## Exercise
Using the data beneath, show every line that includes the word "left".

## Data provided
☆ ☆ ☆ ☆ ☆ ☆ ☆

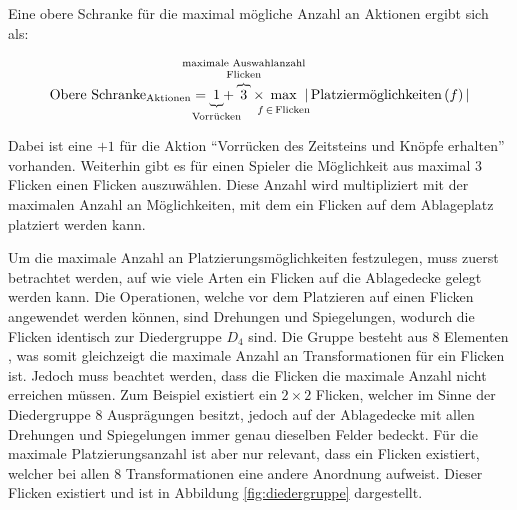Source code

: Eine obere Schranke für die maximal mögliche Anzahl an Aktionen ergibt sich als:

\vspace*{-0.45cm}
\begin{equation}
    \text{Obere Schranke}_{\text{Aktionen}} = \:
    \underset{\mathclap{\substack{\rotatebox[origin=c]{90}{\(\{ \)} \mathstrut \\ \text{Vorrücken}}}}{1}
    + \:
    \overset{\mathclap{\substack{\text{maximale Auswahlanzahl} \mathstrut \\ \text{Flicken} \mathstrut \\ \rotatebox[origin=c]{-90}{\(\{ \)}}}}{3} \:
    \times \:
    \max\limits_{\mathclap{\substack{\phantom{\text{\tiny m}} \\ f\, \in\, \text{Flicken}}}} \:\,
    \left\lvert\, \text{Platziermöglichkeiten}\left( f \right)\, \right\rvert
\end{equation}

Dabei ist eine $+1$ für die Aktion \enquote{Vorrücken des Zeitsteins und Knöpfe erhalten} vorhanden. Weiterhin gibt es für einen Spieler die Möglichkeit aus maximal 3 Flicken einen Flicken auszuwählen. Diese Anzahl wird multipliziert mit der maximalen Anzahl an Möglichkeiten, mit dem ein Flicken auf dem Ablageplatz platziert werden kann.

Um die maximale Anzahl an Platzierungsmöglichkeiten festzulegen, muss zuerst betrachtet werden, auf wie viele Arten ein Flicken auf die Ablagedecke gelegt werden kann. Die Operationen, welche vor dem Platzieren auf einen Flicken angewendet werden können, sind Drehungen und Spiegelungen, wodurch die Flicken identisch zur Diedergruppe $D_4$ sind. Die Gruppe besteht aus 8 Elementen \cite[S. 33]{2015.AbstractAlgebra}, was somit gleichzeigt die maximale Anzahl an Transformationen für ein Flicken ist. Jedoch muss beachtet werden, dass die Flicken die maximale Anzahl nicht erreichen müssen. Zum Beispiel existiert ein $2\times2$ Flicken, welcher im Sinne der Diedergruppe 8 Ausprägungen besitzt, jedoch auf der Ablagedecke mit allen Drehungen und Spiegelungen immer genau dieselben Felder bedeckt. Für die maximale Platzierungsanzahl ist aber nur relevant, dass ein Flicken existiert, welcher bei allen 8 Transformationen eine andere Anordnung aufweist. Dieser Flicken existiert und ist in Abbildung \ref{fig:diedergruppe} dargestellt.

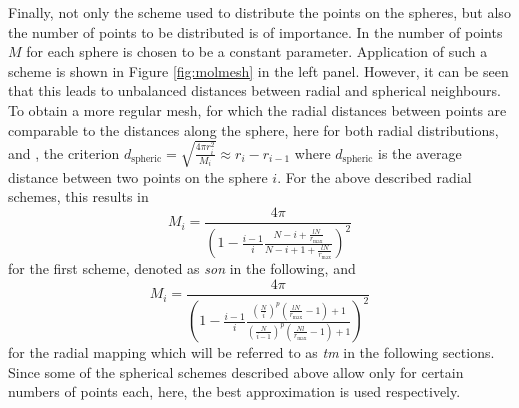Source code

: %
Finally, not only the scheme used to distribute the points on the spheres, but also the number of points to be distributed is of importance.
In \cite{Son_Chu0} the number of points $M$ for each sphere is chosen to be a constant parameter.
Application of such a scheme is shown in Figure \ref{fig:molmesh} in the left panel.
However, it can be seen that this leads to unbalanced distances between radial and spherical neighbours.
To obtain a more regular mesh, for which the radial distances between points are comparable to the distances along the sphere, here for both radial distributions,  and , the criterion $d_\text{spheric}=\sqrt{\frac{4\pi r_i^2}{M_i}}\approx r_i-r_{i-1}$ where $d_\text{spheric}$ is the average distance between two points on the sphere $i$.
For the above described radial schemes, this results in 
\begin{equation}\label{eq:tm_num}
M_i= \frac{4\pi}{ \left(1-\frac{i-1 }{i}\frac{N-i+\frac{lN}{r_\text{max}}}{N-i+1+\frac{lN}{r_\text{max}}}\right)^2 }
\end{equation}
for the first scheme, denoted as \textit{son} in the following, and 
\begin{equation} \label{eq:son_num}
M_i= \frac{4\pi}{\left(1-\frac{i-1 }{i}\frac{ (\frac{N}{i})^p \left(\frac{lN}{r_\text{max}}-1\right)+1}{ (\frac{N}{i-1})^p\left( \frac{Nl}{r_\text{max}} -1 \right) +1 } \right)^2 }
\end{equation}
for the radial mapping  which will be referred to as \textit{tm} in the following sections.
Since some of the spherical schemes described above allow only for certain numbers of points each, here, the best approximation is used respectively.

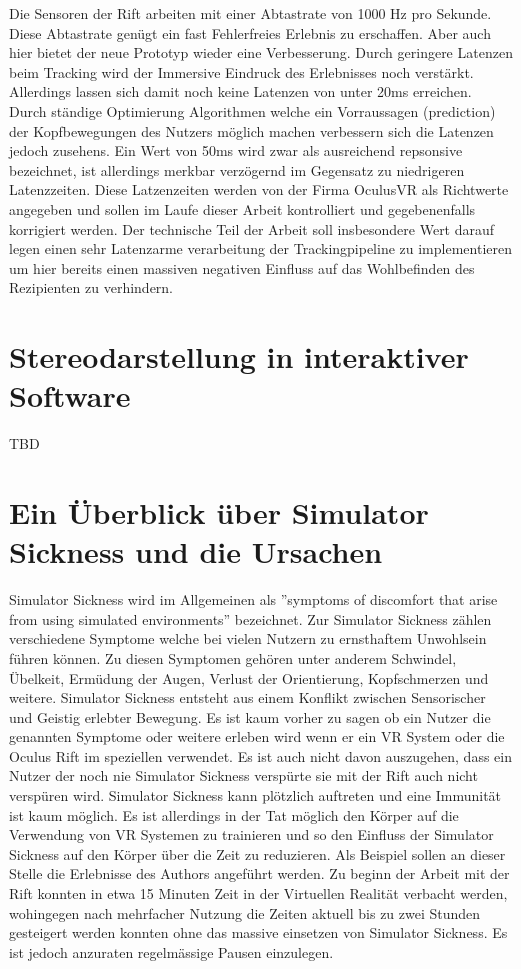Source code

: \documentclass[pagesize, paper=a4, fontsize=12pt,titlepage=true, headings=small, headnosepline, abstractoff, liststotoc, nochapterprefix, plainheadsepline]{scrreprt}
\begin{document}
Die Sensoren der Rift arbeiten mit einer Abtastrate von 1000 Hz pro Sekunde. Diese Abtastrate genügt ein fast Fehlerfreies Erlebnis zu erschaffen. Aber auch hier bietet der neue Prototyp wieder eine Verbesserung. Durch geringere Latenzen beim Tracking wird der Immersive Eindruck des Erlebnisses noch verstärkt. Allerdings lassen sich damit noch keine Latenzen von unter 20ms erreichen. Durch ständige Optimierung Algorithmen welche ein Vorraussagen (prediction) der Kopfbewegungen des Nutzers möglich machen verbessern sich die Latenzen jedoch zusehens. Ein Wert von 50ms wird zwar als ausreichend repsonsive bezeichnet, ist allerdings merkbar verzögernd im Gegensatz zu niedrigeren Latenzzeiten. Diese Latzenzeiten werden von der Firma OculusVR als Richtwerte angegeben und sollen im Laufe dieser Arbeit kontrolliert und gegebenenfalls korrigiert werden. Der technische Teil der Arbeit soll insbesondere Wert darauf legen einen sehr Latenzarme verarbeitung der Trackingpipeline zu implementieren um hier bereits einen massiven negativen Einfluss auf das Wohlbefinden des Rezipienten zu verhindern.

\section{Stereodarstellung in interaktiver Software}
TBD

\section{Ein Überblick über Simulator Sickness und die Ursachen}
Simulator Sickness wird im Allgemeinen als ''symptoms of discomfort that arise from using simulated environments'' bezeichnet.
Zur Simulator Sickness zählen verschiedene Symptome welche bei vielen Nutzern zu ernsthaftem Unwohlsein führen können. Zu diesen Symptomen gehören unter anderem Schwindel, Übelkeit, Ermüdung der Augen, Verlust der Orientierung, Kopfschmerzen und weitere. Simulator Sickness entsteht aus einem Konflikt zwischen Sensorischer und Geistig erlebter Bewegung. Es ist kaum vorher zu sagen ob ein Nutzer die genannten Symptome oder weitere erleben wird wenn er ein VR System oder die Oculus Rift im speziellen verwendet. Es ist auch nicht davon auszugehen, dass ein Nutzer der noch nie Simulator Sickness verspürte sie mit der Rift auch nicht verspüren wird. Simulator Sickness kann plötzlich auftreten und eine Immunität ist kaum möglich. Es ist allerdings in der Tat möglich den Körper auf die Verwendung von VR Systemen zu trainieren und so den Einfluss der Simulator Sickness auf den Körper über die Zeit zu reduzieren. Als Beispiel sollen an dieser Stelle die Erlebnisse des Authors angeführt werden. Zu beginn der Arbeit mit der Rift konnten in etwa 15 Minuten Zeit in der Virtuellen Realität verbacht werden, wohingegen nach mehrfacher Nutzung die Zeiten aktuell bis zu zwei Stunden gesteigert werden konnten ohne das massive  einsetzen von Simulator Sickness. Es ist jedoch anzuraten regelmässige Pausen einzulegen.
\end{document}
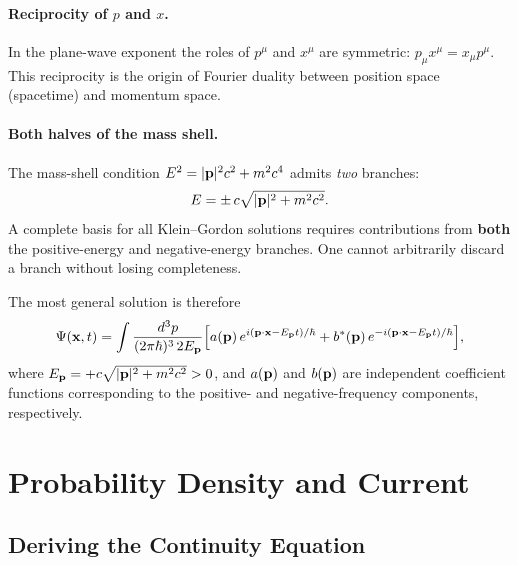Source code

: \documentclass[12pt, a4paper]{article}
\theoremstyle{definition}
\begin{document}
\paragraph{Reciprocity of $p$ and $x$.}
In the plane-wave exponent the roles of $p^{\mu}$ and $x^{\mu}$ are
symmetric: $p_{\mu}x^{\mu} = x_{\mu}p^{\mu}$.  This reciprocity is the
origin of Fourier duality between position space (spacetime) and momentum
space.

\paragraph{Both halves of the mass shell.}
The mass-shell condition $E^{2} = |\vb{p}|^{2}c^{2}+m^{2}c^{4}$ admits
\emph{two} branches:
\begin{equation}\label{eq:two-branches}
    E = \pm\,c\sqrt{|\vb{p}|^{2}+m^{2}c^{2}}.
\end{equation}
A complete basis for all Klein--Gordon solutions requires contributions from
\textbf{both} the positive-energy and negative-energy branches.  One cannot
arbitrarily discard a branch without losing completeness.

The most general solution is therefore
\begin{equation}\label{eq:general-solution}
    \Psi(\vb{x},t)
    = \int \frac{d^{3}p}{(2\pi\hbar)^{3}\,2E_{\vb{p}}}
      \Bigl[
        a(\vb{p})\,e^{i(\vb{p}\cdot\vb{x}-E_{\vb{p}}t)/\hbar}
        + b^{*}(\vb{p})\,e^{-i(\vb{p}\cdot\vb{x}-E_{\vb{p}}t)/\hbar}
      \Bigr],
\end{equation}
where $E_{\vb{p}} = +c\sqrt{|\vb{p}|^{2}+m^{2}c^{2}} > 0$, and $a(\vb{p})$
and $b(\vb{p})$ are independent coefficient functions corresponding to the
positive- and negative-frequency components, respectively.

\section{Probability Density and Current}
\label{sec:probability}

\subsection{Deriving the Continuity Equation}
\end{document}
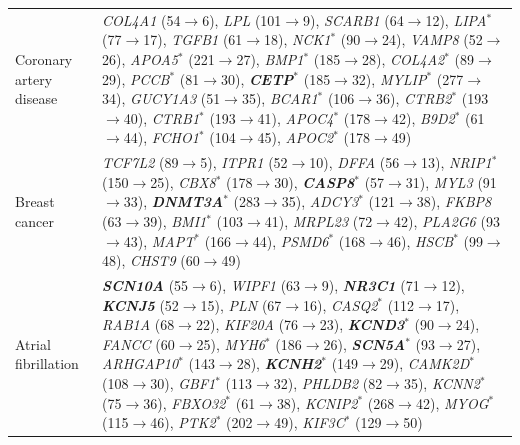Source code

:\begin{table}[!htbp]
\begin{tabular*}{\linewidth}{@{\extracolsep{\fill}}p{}>{\raggedright\arraybackslash}p{}}
Coronary artery disease & \textit{COL4A1} (54$\rightarrow$6), \textit{LPL} (101$\rightarrow$9), \textit{SCARB1} (64$\rightarrow$12), \textit{LIPA}$^\ast$ (77$\rightarrow$17), \textit{TGFB1} (61$\rightarrow$18), \textit{NCK1}$^\ast$ (90$\rightarrow$24), \textit{VAMP8} (52$\rightarrow$26), \textit{APOA5}$^\ast$ (221$\rightarrow$27), \textit{BMP1}$^\ast$ (185$\rightarrow$28), \textit{COL4A2}$^\ast$ (89$\rightarrow$29), \textit{PCCB}$^\ast$ (81$\rightarrow$30), \textbf{\textit{CETP}}$^\ast$ (185$\rightarrow$32), \textit{MYLIP}$^\ast$ (277$\rightarrow$34), \textit{GUCY1A3} (51$\rightarrow$35), \textit{BCAR1}$^\ast$ (106$\rightarrow$36), \textit{CTRB2}$^\ast$ (193$\rightarrow$40), \textit{CTRB1}$^\ast$ (193$\rightarrow$41), \textit{APOC4}$^\ast$ (178$\rightarrow$42), \textit{B9D2}$^\ast$ (61$\rightarrow$44), \textit{FCHO1}$^\ast$ (104$\rightarrow$45), \textit{APOC2}$^\ast$ (178$\rightarrow$49) \\
Breast cancer & \textit{TCF7L2} (89$\rightarrow$5), \textit{ITPR1} (52$\rightarrow$10), \textit{DFFA} (56$\rightarrow$13), \textit{NRIP1}$^\ast$ (150$\rightarrow$25), \textit{CBX8}$^\ast$ (178$\rightarrow$30), \textbf{\textit{CASP8}}$^\ast$ (57$\rightarrow$31), \textit{MYL3} (91$\rightarrow$33), \textbf{\textit{DNMT3A}}$^\ast$ (283$\rightarrow$35), \textit{ADCY3}$^\ast$ (121$\rightarrow$38), \textit{FKBP8} (63$\rightarrow$39), \textit{BMI1}$^\ast$ (103$\rightarrow$41), \textit{MRPL23} (72$\rightarrow$42), \textit{PLA2G6} (93$\rightarrow$43), \textit{MAPT}$^\ast$ (166$\rightarrow$44), \textit{PSMD6}$^\ast$ (168$\rightarrow$46), \textit{HSCB}$^\ast$ (99$\rightarrow$48), \textit{CHST9} (60$\rightarrow$49) \\
Atrial fibrillation & \textbf{\textit{SCN10A}} (55$\rightarrow$6), \textit{WIPF1} (63$\rightarrow$9), \textbf{\textit{NR3C1}} (71$\rightarrow$12), \textbf{\textit{KCNJ5}} (52$\rightarrow$15), \textit{PLN} (67$\rightarrow$16), \textit{CASQ2}$^\ast$ (112$\rightarrow$17), \textit{RAB1A} (68$\rightarrow$22), \textit{KIF20A} (76$\rightarrow$23), \textbf{\textit{KCND3}}$^\ast$ (90$\rightarrow$24), \textit{FANCC} (60$\rightarrow$25), \textit{MYH6}$^\ast$ (186$\rightarrow$26), \textbf{\textit{SCN5A}}$^\ast$ (93$\rightarrow$27), \textit{ARHGAP10}$^\ast$ (143$\rightarrow$28), \textbf{\textit{KCNH2}}$^\ast$ (149$\rightarrow$29), \textit{CAMK2D}$^\ast$ (108$\rightarrow$30), \textit{GBF1}$^\ast$ (113$\rightarrow$32), \textit{PHLDB2} (82$\rightarrow$35), \textit{KCNN2}$^\ast$ (75$\rightarrow$36), \textit{FBXO32}$^\ast$ (61$\rightarrow$38), \textit{KCNIP2}$^\ast$ (268$\rightarrow$42), \textit{MYOG}$^\ast$ (115$\rightarrow$46), \textit{PTK2}$^\ast$ (202$\rightarrow$49), \textit{KIF3C}$^\ast$ (129$\rightarrow$50) \\

\end{tabular*}
\end{table}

☆ ☆ ☆ ☆ ☆ ☆ ☆

## Answer box
    \left\lvert\, \text{Platziermöglichkeiten}\left( f \right)\, \right\rvert
Application of such a scheme is shown in Figure \ref{fig:molmesh} in the left panel.
M_i= \frac{4\pi}{ \left(1-\frac{i-1 }{i}\frac{N-i+\frac{lN}{r_\text{max}}}{N-i+1+\frac{lN}{r_\text{max}}}\right)^2 }
M_i= \frac{4\pi}{\left(1-\frac{i-1 }{i}\frac{ (\frac{N}{i})^p \left(\frac{lN}{r_\text{max}}-1\right)+1}{ (\frac{N}{i-1})^p\left( \frac{Nl}{r_\text{max}} -1 \right) +1 } \right)^2 }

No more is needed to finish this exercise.